Dataset excerpts:

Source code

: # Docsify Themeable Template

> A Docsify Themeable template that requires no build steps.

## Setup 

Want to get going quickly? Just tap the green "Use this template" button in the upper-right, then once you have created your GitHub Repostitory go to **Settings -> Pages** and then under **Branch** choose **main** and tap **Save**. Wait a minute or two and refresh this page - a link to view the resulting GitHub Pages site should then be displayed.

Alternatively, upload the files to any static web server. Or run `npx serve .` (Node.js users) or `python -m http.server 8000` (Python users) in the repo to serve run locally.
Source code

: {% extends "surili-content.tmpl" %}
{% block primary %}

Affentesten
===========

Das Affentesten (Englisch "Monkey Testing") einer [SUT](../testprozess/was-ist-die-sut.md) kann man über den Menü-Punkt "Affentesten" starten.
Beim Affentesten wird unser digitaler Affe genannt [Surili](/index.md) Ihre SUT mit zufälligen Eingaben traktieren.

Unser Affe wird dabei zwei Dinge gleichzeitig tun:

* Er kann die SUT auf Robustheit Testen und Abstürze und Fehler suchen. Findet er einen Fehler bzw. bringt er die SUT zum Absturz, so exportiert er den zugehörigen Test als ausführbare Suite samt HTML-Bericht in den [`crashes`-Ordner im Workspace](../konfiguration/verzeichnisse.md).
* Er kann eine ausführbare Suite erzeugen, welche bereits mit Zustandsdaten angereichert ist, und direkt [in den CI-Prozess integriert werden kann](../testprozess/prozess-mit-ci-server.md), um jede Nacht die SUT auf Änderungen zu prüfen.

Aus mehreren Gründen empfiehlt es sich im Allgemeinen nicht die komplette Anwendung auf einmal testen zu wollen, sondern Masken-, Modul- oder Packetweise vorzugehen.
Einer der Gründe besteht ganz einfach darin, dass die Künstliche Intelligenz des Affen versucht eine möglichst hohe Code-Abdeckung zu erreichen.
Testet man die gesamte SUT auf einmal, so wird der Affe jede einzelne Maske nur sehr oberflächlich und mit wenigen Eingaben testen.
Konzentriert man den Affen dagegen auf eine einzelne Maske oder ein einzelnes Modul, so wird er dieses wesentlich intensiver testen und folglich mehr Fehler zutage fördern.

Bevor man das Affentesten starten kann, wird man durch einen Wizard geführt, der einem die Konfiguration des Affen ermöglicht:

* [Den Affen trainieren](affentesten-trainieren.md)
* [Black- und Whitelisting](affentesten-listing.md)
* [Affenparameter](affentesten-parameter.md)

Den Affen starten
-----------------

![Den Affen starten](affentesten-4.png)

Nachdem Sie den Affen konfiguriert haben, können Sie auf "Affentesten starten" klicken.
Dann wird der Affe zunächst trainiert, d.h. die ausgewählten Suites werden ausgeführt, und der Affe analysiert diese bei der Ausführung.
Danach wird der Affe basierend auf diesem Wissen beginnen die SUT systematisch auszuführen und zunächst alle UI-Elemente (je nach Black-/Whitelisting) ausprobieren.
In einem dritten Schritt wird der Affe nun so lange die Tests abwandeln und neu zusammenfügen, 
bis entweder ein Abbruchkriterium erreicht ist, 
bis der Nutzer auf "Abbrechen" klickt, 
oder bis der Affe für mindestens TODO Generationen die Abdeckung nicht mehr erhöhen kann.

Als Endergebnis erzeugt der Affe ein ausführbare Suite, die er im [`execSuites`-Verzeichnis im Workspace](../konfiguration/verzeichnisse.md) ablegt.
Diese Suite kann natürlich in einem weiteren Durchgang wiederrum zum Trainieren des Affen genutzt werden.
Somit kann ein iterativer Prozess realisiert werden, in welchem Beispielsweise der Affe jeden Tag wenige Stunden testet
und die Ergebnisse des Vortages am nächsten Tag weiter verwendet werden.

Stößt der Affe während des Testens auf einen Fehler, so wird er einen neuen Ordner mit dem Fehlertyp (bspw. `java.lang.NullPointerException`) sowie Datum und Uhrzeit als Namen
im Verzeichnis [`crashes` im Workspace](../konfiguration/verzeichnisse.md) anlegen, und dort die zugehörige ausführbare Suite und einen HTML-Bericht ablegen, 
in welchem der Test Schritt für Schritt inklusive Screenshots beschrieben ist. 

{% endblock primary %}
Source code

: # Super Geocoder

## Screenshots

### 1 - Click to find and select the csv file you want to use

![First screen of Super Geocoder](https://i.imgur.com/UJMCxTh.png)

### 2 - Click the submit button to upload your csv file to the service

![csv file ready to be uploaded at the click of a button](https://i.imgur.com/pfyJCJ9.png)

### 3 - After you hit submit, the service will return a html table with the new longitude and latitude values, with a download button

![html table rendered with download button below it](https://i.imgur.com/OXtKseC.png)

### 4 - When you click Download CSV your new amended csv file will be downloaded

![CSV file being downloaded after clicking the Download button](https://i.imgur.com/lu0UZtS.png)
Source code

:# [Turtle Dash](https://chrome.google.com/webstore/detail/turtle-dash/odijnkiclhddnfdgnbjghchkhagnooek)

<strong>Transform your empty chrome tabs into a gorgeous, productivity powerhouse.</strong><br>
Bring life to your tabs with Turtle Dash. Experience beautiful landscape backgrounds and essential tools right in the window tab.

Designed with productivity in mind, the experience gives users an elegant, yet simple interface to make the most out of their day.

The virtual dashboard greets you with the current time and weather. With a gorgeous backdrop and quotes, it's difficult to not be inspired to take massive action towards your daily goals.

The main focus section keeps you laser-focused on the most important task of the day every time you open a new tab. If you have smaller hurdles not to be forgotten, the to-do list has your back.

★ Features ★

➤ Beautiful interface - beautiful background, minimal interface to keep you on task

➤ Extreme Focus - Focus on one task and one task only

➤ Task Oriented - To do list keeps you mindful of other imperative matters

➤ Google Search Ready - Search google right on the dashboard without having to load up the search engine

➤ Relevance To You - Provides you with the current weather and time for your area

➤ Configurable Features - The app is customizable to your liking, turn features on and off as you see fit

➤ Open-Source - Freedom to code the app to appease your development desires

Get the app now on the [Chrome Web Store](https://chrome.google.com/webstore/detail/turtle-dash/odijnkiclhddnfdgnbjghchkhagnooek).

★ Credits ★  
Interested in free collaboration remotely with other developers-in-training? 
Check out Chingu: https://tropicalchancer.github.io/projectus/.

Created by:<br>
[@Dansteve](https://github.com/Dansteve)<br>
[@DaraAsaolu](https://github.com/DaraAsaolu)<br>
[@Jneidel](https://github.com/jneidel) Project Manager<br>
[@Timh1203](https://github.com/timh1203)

## Task details
Make an exact copy of every record listed above.

## Completed task
Source code

: # Docsify Themeable Template

> A Docsify Themeable template that requires no build steps.

## Setup 

Want to get going quickly? Just tap the green "Use this template" button in the upper-right, then once you have created your GitHub Repostitory go to **Settings -> Pages** and then under **Branch** choose **main** and tap **Save**. Wait a minute or two and refresh this page - a link to view the resulting GitHub Pages site should then be displayed.

Alternatively, upload the files to any static web server. Or run `npx serve .` (Node.js users) or `python -m http.server 8000` (Python users) in the repo to serve run locally.
Source code

: {% extends "surili-content.tmpl" %}
{% block primary %}

Affentesten
===========

Das Affentesten (Englisch "Monkey Testing") einer [SUT](../testprozess/was-ist-die-sut.md) kann man über den Menü-Punkt "Affentesten" starten.
Beim Affentesten wird unser digitaler Affe genannt [Surili](/index.md) Ihre SUT mit zufälligen Eingaben traktieren.

Unser Affe wird dabei zwei Dinge gleichzeitig tun:

* Er kann die SUT auf Robustheit Testen und Abstürze und Fehler suchen. Findet er einen Fehler bzw. bringt er die SUT zum Absturz, so exportiert er den zugehörigen Test als ausführbare Suite samt HTML-Bericht in den [`crashes`-Ordner im Workspace](../konfiguration/verzeichnisse.md).
* Er kann eine ausführbare Suite erzeugen, welche bereits mit Zustandsdaten angereichert ist, und direkt [in den CI-Prozess integriert werden kann](../testprozess/prozess-mit-ci-server.md), um jede Nacht die SUT auf Änderungen zu prüfen.

Aus mehreren Gründen empfiehlt es sich im Allgemeinen nicht die komplette Anwendung auf einmal testen zu wollen, sondern Masken-, Modul- oder Packetweise vorzugehen.
Einer der Gründe besteht ganz einfach darin, dass die Künstliche Intelligenz des Affen versucht eine möglichst hohe Code-Abdeckung zu erreichen.
Testet man die gesamte SUT auf einmal, so wird der Affe jede einzelne Maske nur sehr oberflächlich und mit wenigen Eingaben testen.
Konzentriert man den Affen dagegen auf eine einzelne Maske oder ein einzelnes Modul, so wird er dieses wesentlich intensiver testen und folglich mehr Fehler zutage fördern.

Bevor man das Affentesten starten kann, wird man durch einen Wizard geführt, der einem die Konfiguration des Affen ermöglicht:

* [Den Affen trainieren](affentesten-trainieren.md)
* [Black- und Whitelisting](affentesten-listing.md)
* [Affenparameter](affentesten-parameter.md)

Den Affen starten
-----------------

![Den Affen starten](affentesten-4.png)

Nachdem Sie den Affen konfiguriert haben, können Sie auf "Affentesten starten" klicken.
Dann wird der Affe zunächst trainiert, d.h. die ausgewählten Suites werden ausgeführt, und der Affe analysiert diese bei der Ausführung.
Danach wird der Affe basierend auf diesem Wissen beginnen die SUT systematisch auszuführen und zunächst alle UI-Elemente (je nach Black-/Whitelisting) ausprobieren.
In einem dritten Schritt wird der Affe nun so lange die Tests abwandeln und neu zusammenfügen, 
bis entweder ein Abbruchkriterium erreicht ist, 
bis der Nutzer auf "Abbrechen" klickt, 
oder bis der Affe für mindestens TODO Generationen die Abdeckung nicht mehr erhöhen kann.

Als Endergebnis erzeugt der Affe ein ausführbare Suite, die er im [`execSuites`-Verzeichnis im Workspace](../konfiguration/verzeichnisse.md) ablegt.
Diese Suite kann natürlich in einem weiteren Durchgang wiederrum zum Trainieren des Affen genutzt werden.
Somit kann ein iterativer Prozess realisiert werden, in welchem Beispielsweise der Affe jeden Tag wenige Stunden testet
und die Ergebnisse des Vortages am nächsten Tag weiter verwendet werden.

Stößt der Affe während des Testens auf einen Fehler, so wird er einen neuen Ordner mit dem Fehlertyp (bspw. `java.lang.NullPointerException`) sowie Datum und Uhrzeit als Namen
im Verzeichnis [`crashes` im Workspace](../konfiguration/verzeichnisse.md) anlegen, und dort die zugehörige ausführbare Suite und einen HTML-Bericht ablegen, 
in welchem der Test Schritt für Schritt inklusive Screenshots beschrieben ist. 

{% endblock primary %}
Source code

: # Super Geocoder

## Screenshots

### 1 - Click to find and select the csv file you want to use

![First screen of Super Geocoder](https://i.imgur.com/UJMCxTh.png)

### 2 - Click the submit button to upload your csv file to the service

![csv file ready to be uploaded at the click of a button](https://i.imgur.com/pfyJCJ9.png)

### 3 - After you hit submit, the service will return a html table with the new longitude and latitude values, with a download button

![html table rendered with download button below it](https://i.imgur.com/OXtKseC.png)

### 4 - When you click Download CSV your new amended csv file will be downloaded

![CSV file being downloaded after clicking the Download button](https://i.imgur.com/lu0UZtS.png)
Source code

:# [Turtle Dash](https://chrome.google.com/webstore/detail/turtle-dash/odijnkiclhddnfdgnbjghchkhagnooek)

<strong>Transform your empty chrome tabs into a gorgeous, productivity powerhouse.</strong><br>
Bring life to your tabs with Turtle Dash. Experience beautiful landscape backgrounds and essential tools right in the window tab.

Designed with productivity in mind, the experience gives users an elegant, yet simple interface to make the most out of their day.

The virtual dashboard greets you with the current time and weather. With a gorgeous backdrop and quotes, it's difficult to not be inspired to take massive action towards your daily goals.

The main focus section keeps you laser-focused on the most important task of the day every time you open a new tab. If you have smaller hurdles not to be forgotten, the to-do list has your back.

★ Features ★

➤ Beautiful interface - beautiful background, minimal interface to keep you on task

➤ Extreme Focus - Focus on one task and one task only

➤ Task Oriented - To do list keeps you mindful of other imperative matters

➤ Google Search Ready - Search google right on the dashboard without having to load up the search engine

➤ Relevance To You - Provides you with the current weather and time for your area

➤ Configurable Features - The app is customizable to your liking, turn features on and off as you see fit

➤ Open-Source - Freedom to code the app to appease your development desires

Get the app now on the [Chrome Web Store](https://chrome.google.com/webstore/detail/turtle-dash/odijnkiclhddnfdgnbjghchkhagnooek).

★ Credits ★  
Interested in free collaboration remotely with other developers-in-training? 
Check out Chingu: https://tropicalchancer.github.io/projectus/.

Created by:<br>
[@Dansteve](https://github.com/Dansteve)<br>
[@DaraAsaolu](https://github.com/DaraAsaolu)<br>
[@Jneidel](https://github.com/jneidel) Project Manager<br>
[@Timh1203](https://github.com/timh1203)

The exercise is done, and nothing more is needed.